Nel novembre 1943 con l' Operazione Pelikan i tedeschi volevano bombardare le chiuse del Canale di Panama per impedire così il passaggio delle navi alleate tra l' Oceano Pacifico e l' Atlantico e viceversa.

Durante il 1943 ci fu un piano nel portare due Ju-87 B stukas modificati a bordo di un U-Boot fino all'isola di Martin Cay presso le coste del Nicaragua, nell'America centrale, da dove dovevano decollare i due suddetti velivoli nazisti i quali dopo essere stati assemblati sull'isola dovevano andare a bombardare le chiuse del canale di Panama.

Ladislas Farago nel suo libro "The Game of the Foxes: The Untold story of German Espionage in the United States and Great Britain during World War II" pubblicato a New York per i tipi David McKay Co. nel 1971, nelle pagine dal 51 al 54 riferisce di un piano dell'Abwehr, il servizio segreto militare tedesco, per distruggere il canale di Panama.

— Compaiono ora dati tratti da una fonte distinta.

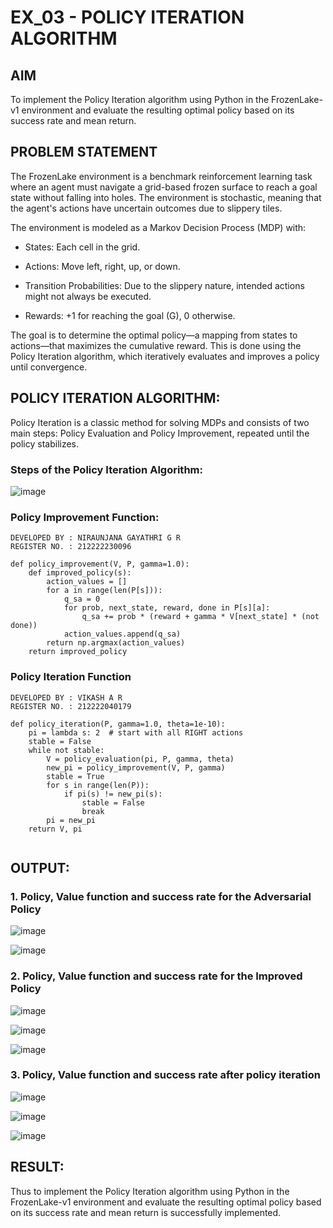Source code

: # EX_03 - POLICY ITERATION ALGORITHM

## AIM

To implement the Policy Iteration algorithm using Python in the FrozenLake-v1 environment and evaluate the resulting optimal policy based on its success rate and mean return.

## PROBLEM STATEMENT

The FrozenLake environment is a benchmark reinforcement learning task where an agent must navigate a grid-based frozen surface to reach a goal state without falling into holes. The environment is stochastic, meaning that the agent's actions have uncertain outcomes due to slippery tiles.

The environment is modeled as a Markov Decision Process (MDP) with:

- States: Each cell in the grid.

- Actions: Move left, right, up, or down.

- Transition Probabilities: Due to the slippery nature, intended actions might not always be executed.

- Rewards: +1 for reaching the goal (G), 0 otherwise.

The goal is to determine the optimal policy—a mapping from states to actions—that maximizes the cumulative reward. This is done using the Policy Iteration algorithm, which iteratively evaluates and improves a policy until convergence.

## POLICY ITERATION ALGORITHM:

Policy Iteration is a classic method for solving MDPs and consists of two main steps: Policy Evaluation and Policy Improvement, repeated until the policy stabilizes.

### Steps of the Policy Iteration Algorithm:

![image](https://github.com/user-attachments/assets/9f731f3b-cfac-4400-989f-2a3a585465ad)


### Policy Improvement Function:
```
DEVELOPED BY : NIRAUNJANA GAYATHRI G R
REGISTER NO. : 212222230096
```
```
def policy_improvement(V, P, gamma=1.0):
    def improved_policy(s):
        action_values = []
        for a in range(len(P[s])):
            q_sa = 0
            for prob, next_state, reward, done in P[s][a]:
                q_sa += prob * (reward + gamma * V[next_state] * (not done))
            action_values.append(q_sa)
        return np.argmax(action_values)
    return improved_policy

```

### Policy Iteration Function
```
DEVELOPED BY : VIKASH A R
REGISTER NO. : 212222040179
```
```
def policy_iteration(P, gamma=1.0, theta=1e-10):
    pi = lambda s: 2  # start with all RIGHT actions
    stable = False
    while not stable:
        V = policy_evaluation(pi, P, gamma, theta)
        new_pi = policy_improvement(V, P, gamma)
        stable = True
        for s in range(len(P)):
            if pi(s) != new_pi(s):
                stable = False
                break
        pi = new_pi
    return V, pi
     
```

## OUTPUT:
### 1. Policy, Value function and success rate for the Adversarial Policy


![image](https://github.com/user-attachments/assets/19cda82d-7fb0-4bbd-84e3-e1598d501317)


![image](https://github.com/user-attachments/assets/67a32898-6cae-4826-b5be-337cf3a2f4d7)


### 2. Policy, Value function and success rate for the Improved Policy


![image](https://github.com/user-attachments/assets/72c05d28-804d-49fa-9cc4-b58ffd7a95c2)

![image](https://github.com/user-attachments/assets/691ee637-3a8e-400b-a3be-9e3f7fc5e464)

![image](https://github.com/user-attachments/assets/dba8947e-8789-48dc-a493-c626073bcd92)


### 3. Policy, Value function and success rate after policy iteration


![image](https://github.com/user-attachments/assets/63e83532-6c13-4d8b-a21c-e764e79643f6)


![image](https://github.com/user-attachments/assets/8e2226f8-da56-41da-8638-2ec4a2d808e4)


![image](https://github.com/user-attachments/assets/428e309a-e335-4ab2-b3b0-8fa3a87469f5)

## RESULT:

Thus to implement the Policy Iteration algorithm using Python in the FrozenLake-v1 environment and evaluate the resulting optimal policy based on its success rate and mean return is successfully implemented.
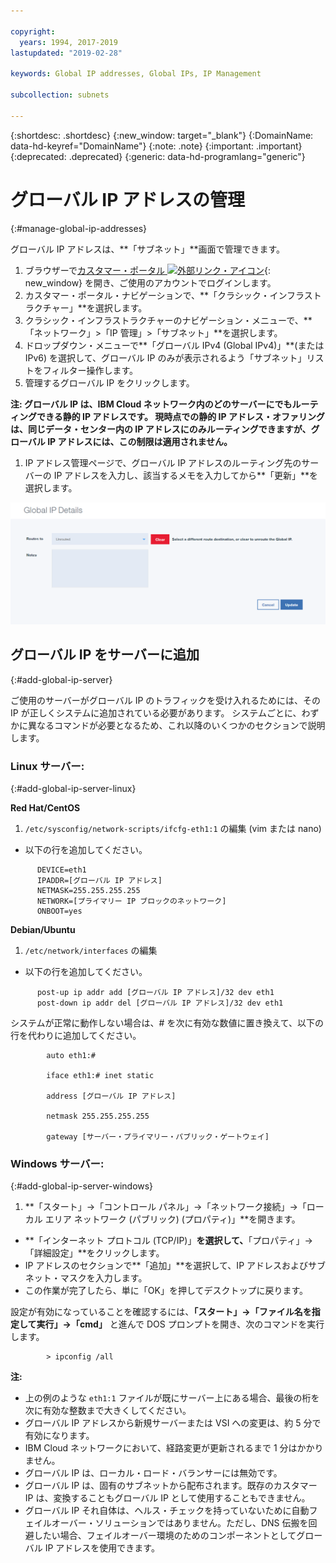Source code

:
 ```yaml
---

copyright:
  years: 1994, 2017-2019
lastupdated: "2019-02-28"

keywords: Global IP addresses, Global IPs, IP Management

subcollection: subnets

---
```


{:shortdesc: .shortdesc}
{:new_window: target="_blank"}
{:DomainName: data-hd-keyref="DomainName"}
{:note: .note}
{:important: .important}
{:deprecated: .deprecated}
{:generic: data-hd-programlang="generic"}

# グローバル IP アドレスの管理
{:#manage-global-ip-addresses}

グローバル IP アドレスは、**「サブネット」**画面で管理できます。 

1. ブラウザーで[カスタマー・ポータル ![外部リンク・アイコン](../../icons/launch-glyph.svg "外部リンク・アイコン")](https://{DomainName}/){: new_window} を開き、ご使用のアカウントでログインします。
1. カスタマー・ポータル・ナビゲーションで、**「クラシック・インフラストラクチャー」**を選択します。 
1. クラシック・インフラストラクチャーのナビゲーション・メニューで、**「ネットワーク」>「IP 管理」>「サブネット」**を選択します。
1. ドロップダウン・メニューで**「グローバル IPv4 (Global IPv4)」**(または IPv6) を選択して、グローバル IP のみが表示されるよう「サブネット」リストをフィルター操作します。
1. 管理するグローバル IP をクリックします。
 
  **注: グローバル IP は、IBM Cloud ネットワーク内のどのサーバーにでもルーティングできる静的 IP アドレスです。 現時点での静的 IP アドレス・オファリングは、同じデータ・センター内の IP アドレスにのみルーティングできますが、グローバル IP アドレスには、この制限は適用されません。**
  
1. IP アドレス管理ページで、グローバル IP アドレスのルーティング先のサーバーの IP アドレスを入力し、該当するメモを入力してから**「更新」**を選択します。

![図 2](images/2_1.png)

## グローバル IP をサーバーに追加 
{:#add-global-ip-server}

ご使用のサーバーがグローバル IP のトラフィックを受け入れるためには、その IP が正しくシステムに追加されている必要があります。 システムごとに、わずかに異なるコマンドが必要となるため、これ以降のいくつかのセクションで説明します。

### Linux サーバー:
{:#add-global-ip-server-linux}

**Red Hat/CentOS**

1. `/etc/sysconfig/network-scripts/ifcfg-eth1:1` の編集 (vim または nano)

* 以下の行を追加してください。
```
      DEVICE=eth1
      IPADDR=[グローバル IP アドレス]
      NETMASK=255.255.255.255
      NETWORK=[プライマリー IP ブロックのネットワーク]
      ONBOOT=yes
```

**Debian/Ubuntu**

1. `/etc/network/interfaces` の編集

* 以下の行を追加してください。

```
      post-up ip addr add [グローバル IP アドレス]/32 dev eth1
      post-down ip addr del [グローバル IP アドレス]/32 dev eth1
```

システムが正常に動作しない場合は、# を次に有効な数値に置き換えて、以下の行を代わりに追加してください。

```
        auto eth1:#

        iface eth1:# inet static

        address [グローバル IP アドレス]

        netmask 255.255.255.255

        gateway [サーバー・プライマリー・パブリック・ゲートウェイ]
```

### Windows サーバー:
{:#add-global-ip-server-windows}

1. **「スタート」->「コントロール パネル」->「ネットワーク接続」->「ローカル エリア ネットワーク (パブリック) (プロパティ)」**を開きます。
* **「インターネット プロトコル (TCP/IP)」**を選択して、**「プロパティ」->「詳細設定」**をクリックします。
* IP アドレスのセクションで**「追加」**を選択して、IP アドレスおよびサブネット・マスクを入力します。
* この作業が完了したら、単に「OK」を押してデスクトップに戻ります。

設定が有効になっていることを確認するには、**「スタート」->「ファイル名を指定して実行」->「cmd」** と進んで DOS プロンプトを開き、次のコマンドを実行します。

```
        > ipconfig /all
```

**注:**

* 上の例のような `eth1:1` ファイルが既にサーバー上にある場合、最後の桁を次に有効な整数まで大きくしてください。
* グローバル IP アドレスから新規サーバーまたは VSI への変更は、約 5 分で有効になります。 
* IBM Cloud ネットワークにおいて、経路変更が更新されるまで 1 分はかかりません。
* グローバル IP は、ローカル・ロード・バランサーには無効です。
* グローバル IP は、固有のサブネットから配布されます。既存のカスタマー IP は、変換することもグローバル IP として使用することもできません。
* グローバル IP それ自体は、ヘルス・チェックを持っていないために自動フェイルオーバー・ソリューションではありません。ただし、DNS 伝搬を回避したい場合、フェイルオーバー環境のためのコンポーネントとしてグローバル IP アドレスを使用できます。

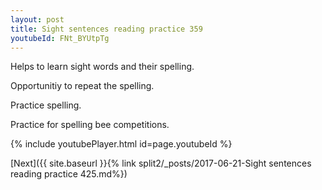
 ```yaml
---
layout: post
title: Sight sentences reading practice 359
youtubeId: FNt_BYUtpTg
---
```

 
 
Helps to learn sight words and their spelling.

Opportunitiy to repeat the spelling. 

Practice spelling. 
 
Practice for spelling bee competitions. 
 
{% include youtubePlayer.html id=page.youtubeId %}
 
 

[Next]({{ site.baseurl }}{% link  split2/_posts/2017-06-21-Sight sentences reading practice 425.md%})
 
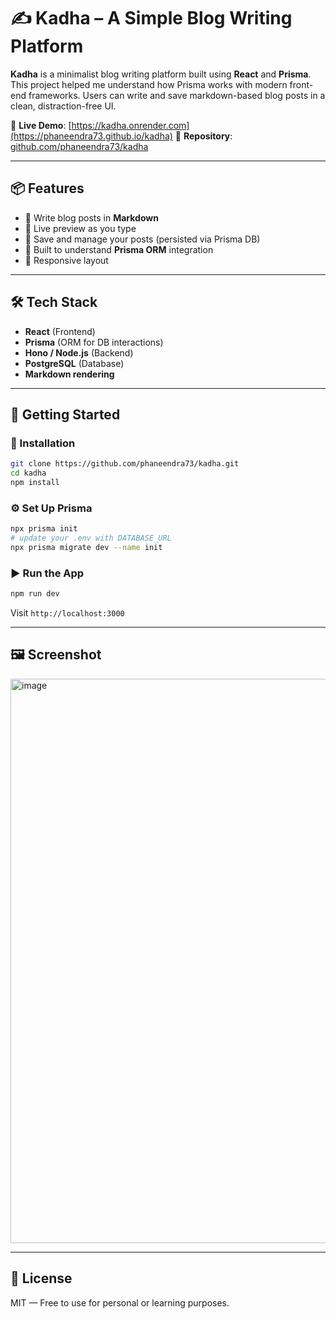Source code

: 
# ✍️ Kadha – A Simple Blog Writing Platform

**Kadha** is a minimalist blog writing platform built using **React** and **Prisma**. This project helped me understand how Prisma works with modern front-end frameworks. Users can write and save markdown-based blog posts in a clean, distraction-free UI.

🔗 **Live Demo**: [https://kadha.onrender.com](https://phaneendra73.github.io/kadha)
📂 **Repository**: [github.com/phaneendra73/kadha](https://github.com/phaneendra73/kadha)

---

## 📦 Features

* 📝 Write blog posts in **Markdown**
* 📄 Live preview as you type
* 💾 Save and manage your posts (persisted via Prisma DB)
* 🧠 Built to understand **Prisma ORM** integration
* 📱 Responsive layout

---

## 🛠 Tech Stack

* **React** (Frontend)
* **Prisma** (ORM for DB interactions)
* **Hono / Node.js** (Backend)
* **PostgreSQL** (Database)
* **Markdown rendering**

---

## 🚀 Getting Started

### 🔧 Installation

```bash
git clone https://github.com/phaneendra73/kadha.git
cd kadha
npm install
```

### ⚙️ Set Up Prisma

```bash
npx prisma init
# update your .env with DATABASE_URL
npx prisma migrate dev --name init
```

### ▶️ Run the App

```bash
npm run dev
```

Visit `http://localhost:3000`

---

## 🖼️ Screenshot

<img width="1897" height="903" alt="image" src="https://github.com/user-attachments/assets/e657be2a-33dd-48a5-beda-d334dd5f40b5" />

---

## 📌 License

MIT — Free to use for personal or learning purposes.
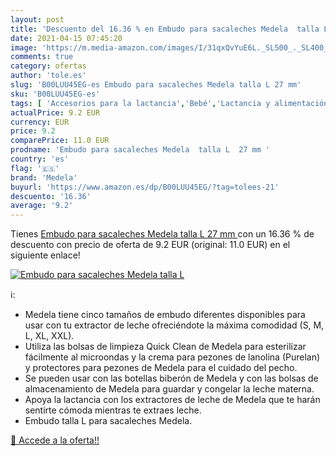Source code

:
 ```yaml
---
layout: post
title: 'Descuento del 16.36 % en Embudo para sacaleches Medela  talla L  '
date: 2021-04-15 07:45:20
image: 'https://m.media-amazon.com/images/I/31qxQvYuE6L._SL500_._SL400_.jpg'
comments: true
category: ofertas
author: 'tole.es'
slug: 'B00LUU45EG-es Embudo para sacaleches Medela talla L 27 mm'
sku: 'B00LUU45EG-es'
tags: [ 'Accesorios para la lactancia','Bebé','Lactancia y alimentación','Sacaleches','medela','sacaleches', ]
actualPrice: 9.2 EUR
currency: EUR
price: 9.2
comparePrice: 11.0 EUR
prodname: 'Embudo para sacaleches Medela  talla L  27 mm '
country: 'es'
flag: '🇪🇸'
brand: 'Medela'
buyurl: 'https://www.amazon.es/dp/B00LUU45EG/?tag=tolees-21'
descuento: '16.36'
average: '9.2'
---
```


Tienes [Embudo para sacaleches Medela  talla L  27 mm ](https://www.amazon.es/dp/B00LUU45EG/?tag=tolees-21) con un 16.36 % de descuento con precio de oferta de 9.2 EUR (original: 11.0 EUR) en el siguiente enlace!

[![Embudo para sacaleches Medela  talla L  ](https://m.media-amazon.com/images/I/31qxQvYuE6L._SL500_._SL400_.jpg)](https://www.amazon.es/dp/B00LUU45EG/?tag=tolees-21)

ℹ️:

- Medela tiene cinco tamaños de embudo diferentes disponibles para usar con tu extractor de leche ofreciéndote la máxima comodidad (S, M, L, XL, XXL).
- Utiliza las bolsas de limpieza Quick Clean de Medela para esterilizar fácilmente al microondas y la crema para pezones de lanolina (Purelan) y protectores para pezones de Medela para el cuidado del pecho.
- Se pueden usar con las botellas biberón de Medela y con las bolsas de almacenamiento de Medela para guardar y congelar la leche materna.
- Apoya la lactancia con los extractores de leche de Medela que te harán sentirte cómoda mientras te extraes leche.
- Embudo talla L para sacaleches Medela.

[🛒 Accede a la oferta!!](https://www.amazon.es/dp/B00LUU45EG/?tag=tolees-21)
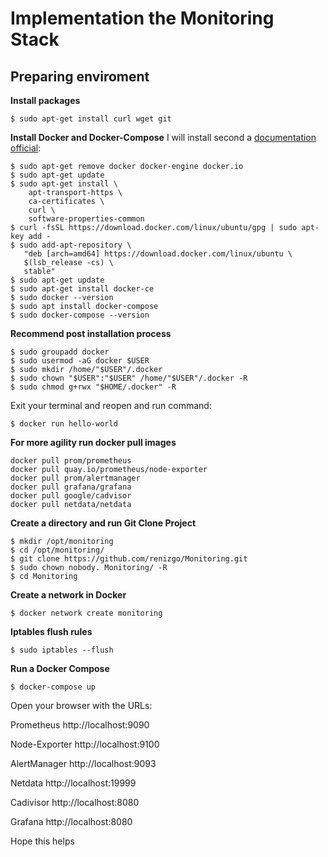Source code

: 
# Implementation the Monitoring Stack

## Preparing enviroment

**Install packages**

```$ sudo apt-get install curl wget git```

**Install Docker and Docker-Compose**
I will install second a [documentation official](https://docs.docker.com/install/linux/docker-ce/ubuntu/#os-requirements):

```
$ sudo apt-get remove docker docker-engine docker.io
$ sudo apt-get update
$ sudo apt-get install \
    apt-transport-https \
    ca-certificates \
    curl \
    software-properties-common
$ curl -fsSL https://download.docker.com/linux/ubuntu/gpg | sudo apt-key add -
$ sudo add-apt-repository \
   "deb [arch=amd64] https://download.docker.com/linux/ubuntu \
   $(lsb_release -cs) \
   stable"
$ sudo apt-get update
$ sudo apt-get install docker-ce
$ sudo docker --version
$ sudo apt install docker-compose
$ sudo docker-compose --version
```

**Recommend post installation process**

```
$ sudo groupadd docker
$ sudo usermod -aG docker $USER
$ sudo mkdir /home/"$USER"/.docker
$ sudo chown "$USER":"$USER" /home/"$USER"/.docker -R
$ sudo chmod g+rwx "$HOME/.docker" -R
```

Exit your terminal and reopen and run command:
```
$ docker run hello-world
```

**For more agility run docker pull images**
```
docker pull prom/prometheus
docker pull quay.io/prometheus/node-exporter
docker pull prom/alertmanager
docker pull grafana/grafana
docker pull google/cadvisor
docker pull netdata/netdata
```

**Create a directory and run Git Clone Project**
```
$ mkdir /opt/monitoring
$ cd /opt/monitoring/
$ git clone https://github.com/renizgo/Monitoring.git
$ sudo chown nobody. Monitoring/ -R
$ cd Monitoring
```

**Create a network in Docker**
```
$ docker network create monitoring
```

**Iptables flush rules**
```
$ sudo iptables --flush
```

**Run a Docker Compose**
```
$ docker-compose up
```

Open your browser with the URLs:

Prometheus
http://localhost:9090

Node-Exporter
http://localhost:9100

AlertManager
http://localhost:9093

Netdata
http://localhost:19999

Cadivisor
http://localhost:8080

Grafana
http://localhost:8080

Hope this helps
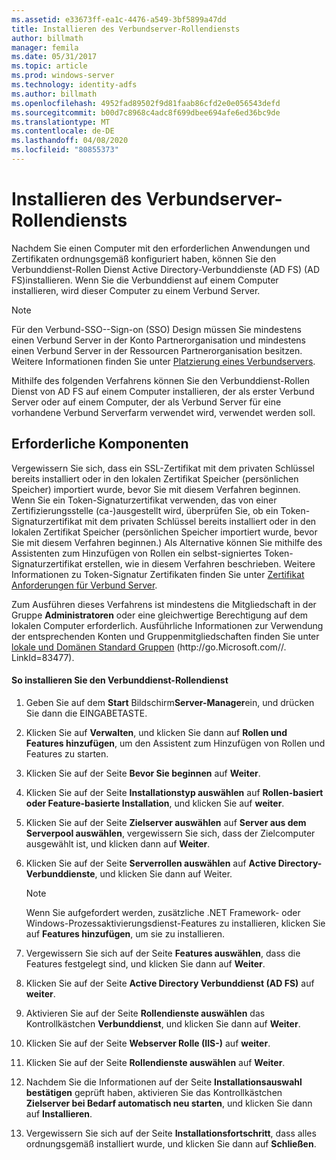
 ```yaml
---
ms.assetid: e33673ff-ea1c-4476-a549-3bf5899a47dd
title: Installieren des Verbundserver-Rollendiensts
author: billmath
manager: femila
ms.date: 05/31/2017
ms.topic: article
ms.prod: windows-server
ms.technology: identity-adfs
ms.author: billmath
ms.openlocfilehash: 4952fad89502f9d81faab86cfd2e0e056543defd
ms.sourcegitcommit: b00d7c8968c4adc8f699dbee694afe6ed36bc9de
ms.translationtype: MT
ms.contentlocale: de-DE
ms.lasthandoff: 04/08/2020
ms.locfileid: "80855373"
---
```

# <a name="install-the-federation-service-role-service"></a>Installieren des Verbundserver-Rollendiensts

Nachdem Sie einen Computer mit den erforderlichen Anwendungen und Zertifikaten ordnungsgemäß konfiguriert haben, können Sie den Verbunddienst-Rollen Dienst Active Directory-Verbunddienste (AD FS) \(AD FS\)installieren. Wenn Sie die Verbunddienst auf einem Computer installieren, wird dieser Computer zu einem Verbund Server.  
  
> [!NOTE]  
> Für den Verbund-SSO-\-Sign\-on \(SSO\) Design müssen Sie mindestens einen Verbund Server in der Konto Partnerorganisation und mindestens einen Verbund Server in der Ressourcen Partnerorganisation besitzen. Weitere Informationen finden Sie unter [Platzierung eines Verbundservers](https://technet.microsoft.com/library/dd807127.aspx).  
  
Mithilfe des folgenden Verfahrens können Sie den Verbunddienst-Rollen Dienst von AD FS auf einem Computer installieren, der als erster Verbund Server oder auf einem Computer, der als Verbund Server für eine vorhandene Verbund Serverfarm verwendet wird, verwendet werden soll.  
  
## <a name="prerequisites"></a>Erforderliche Komponenten  
Vergewissern Sie sich, dass ein SSL-Zertifikat mit dem privaten Schlüssel bereits installiert oder in den lokalen Zertifikat Speicher \(persönlichen Speicher\) importiert wurde, bevor Sie mit diesem Verfahren beginnen. Wenn Sie ein Token\-Signaturzertifikat verwenden, das von einer Zertifizierungsstelle \(ca-\)ausgestellt wird, überprüfen Sie, ob ein Token\-Signaturzertifikat mit dem privaten Schlüssel bereits installiert oder in den lokalen Zertifikat Speicher \(persönlichen Speicher importiert wurde, bevor Sie mit diesem Verfahren beginnen.\) Als Alternative können Sie mithilfe des Assistenten zum Hinzufügen von Rollen ein selbst\-signiertes Token\-Signaturzertifikat erstellen, wie in diesem Verfahren beschrieben. Weitere Informationen zu Token\-Signatur Zertifikaten finden Sie unter [Zertifikat Anforderungen für Verbund Server](https://technet.microsoft.com/library/dd807040.aspx).  
  
Zum Ausführen dieses Verfahrens ist mindestens die Mitgliedschaft in der Gruppe **Administratoren** oder eine gleichwertige Berechtigung auf dem lokalen Computer erforderlich.  Ausführliche Informationen zur Verwendung der entsprechenden Konten und Gruppenmitgliedschaften finden Sie unter [lokale und Domänen Standard Gruppen](https://go.microsoft.com/fwlink/?LinkId=83477) \(http:\/\/go.Microsoft.com\/\/. LinkId\=83477\).   
  
#### <a name="to-install-the-federation-service-role-service"></a>So installieren Sie den Verbunddienst-Rollendienst  
  
1.  Geben Sie auf dem **Start** Bildschirm**Server-Manager**ein, und drücken Sie dann die EINGABETASTE.  
  
2.  Klicken Sie auf **Verwalten**, und klicken Sie dann auf **Rollen und Features hinzufügen**, um den Assistent zum Hinzufügen von Rollen und Features zu starten.  
  
3.  Klicken Sie auf der Seite **Bevor Sie beginnen** auf **Weiter**.  
  
4.  Klicken Sie auf der Seite **Installationstyp auswählen** auf **Rollen\-basiert oder Feature\-basierte Installation**, und klicken Sie auf **weiter**.  
  
5.  Klicken Sie auf der Seite **Zielserver auswählen** auf **Server aus dem Serverpool auswählen**, vergewissern Sie sich, dass der Zielcomputer ausgewählt ist, und klicken dann auf **Weiter**.  
  
6.  Klicken Sie auf der Seite **Serverrollen auswählen** auf **Active Directory-Verbunddienste**, und klicken Sie dann auf Weiter.  
  
    > [!NOTE]  
    > Wenn Sie aufgefordert werden, zusätzliche .NET Framework- oder Windows-Prozessaktivierungsdienst-Features zu installieren, klicken Sie auf **Features hinzufügen**, um sie zu installieren.  
  
7.  Vergewissern Sie sich auf der Seite **Features auswählen**, dass die Features festgelegt sind, und klicken Sie dann auf **Weiter**.  
  
8.  Klicken Sie auf der Seite **Active Directory Verbunddienst \(AD FS\)** auf **weiter**.  
  
9. Aktivieren Sie auf der Seite **Rollendienste auswählen** das Kontrollkästchen **Verbunddienst**, und klicken Sie dann auf **Weiter**.  
  
10. Klicken Sie auf der Seite **Webserver Rolle \(IIS-\)** auf **weiter**.  
  
11. Klicken Sie auf der Seite **Rollendienste auswählen** auf **Weiter**.  
  
12. Nachdem Sie die Informationen auf der Seite **Installationsauswahl bestätigen** geprüft haben, aktivieren Sie das Kontrollkästchen **Zielserver bei Bedarf automatisch neu starten**, und klicken Sie dann auf **Installieren**.  
  
13. Vergewissern Sie sich auf der Seite **Installationsfortschritt**, dass alles ordnungsgemäß installiert wurde, und klicken Sie dann auf **Schließen**.  
  

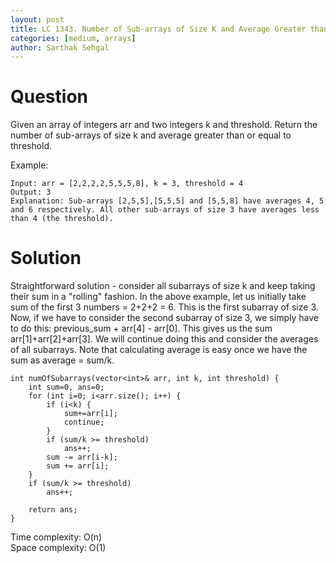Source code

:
 ```yaml
---
layout: post
title: LC 1343. Number of Sub-arrays of Size K and Average Greater than or Equal to Threshold My SubmissionsBack to Contest
categories: [medium, arrays]
author: Sarthak Sehgal
---
```


# Question
Given an array of integers arr and two integers k and threshold.
Return the number of sub-arrays of size k and average greater than or equal to threshold.

Example:
```
Input: arr = [2,2,2,2,5,5,5,8], k = 3, threshold = 4
Output: 3
Explanation: Sub-arrays [2,5,5],[5,5,5] and [5,5,8] have averages 4, 5 and 6 respectively. All other sub-arrays of size 3 have averages less than 4 (the threshold).
```

# Solution
Straightforward solution - consider all subarrays of size k and keep taking their sum in a "rolling" fashion. In the above example, let us initially take sum of the first 3 numbers = 2+2+2 = 6. This is the first subarray of size 3. Now, if we have to consider the second subarray of size 3, we simply have to do this: previous_sum + arr[4] - arr[0]. This gives us the sum arr[1]+arr[2]+arr[3]. We will continue doing this and consider the averages of all subarrays. Note that calculating average is easy once we have the sum as average = sum/k.

```
int numOfSubarrays(vector<int>& arr, int k, int threshold) {
    int sum=0, ans=0;
    for (int i=0; i<arr.size(); i++) {
        if (i<k) {
            sum+=arr[i];
            continue;
        }
        if (sum/k >= threshold)
            ans++;
        sum -= arr[i-k];
        sum += arr[i];
    }
    if (sum/k >= threshold)
        ans++;

    return ans;
}
```

Time complexity: O(n)<br>
Space complexity: O(1)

Esso fu chiamato in codice "Projekt 14" e tutti i documenti furono trovati dagli anglo-americani, dopo la fine della guerra, all'interno di un voluminoso dossier. Nel dossier c'erano molti piani segreti che comprendevano atti di sabotaggio facendo uso di agenti in loco e/o sbarcati da U-Boot. Ma tra questi piani ce n'era uno che faceva riferimento alla collaborazione con la Luftwaffe, facendo uso di particolari aerei e piloti provenienti dal KG 200. Goering, nell'aprile del 1939, aveva discusso già prima dello scoppio della guerra, di un'operazione simile, prospettando l'eventuale utilizzo di uno o più velivoli a lungo raggio tipo Focke-Wulf, Junkers o Messerschmitt.

Sempre da documenti segreti, oggi declassificati, sappiamo che il canale di Panama fu costantemente tenuto sotto osservazione per tutta la guerra da un agente dell'Abwehr, Wolfgang Blaum, che verrà catturato e interrogato da agenti dell' FBI soltanto a guerra ultimata.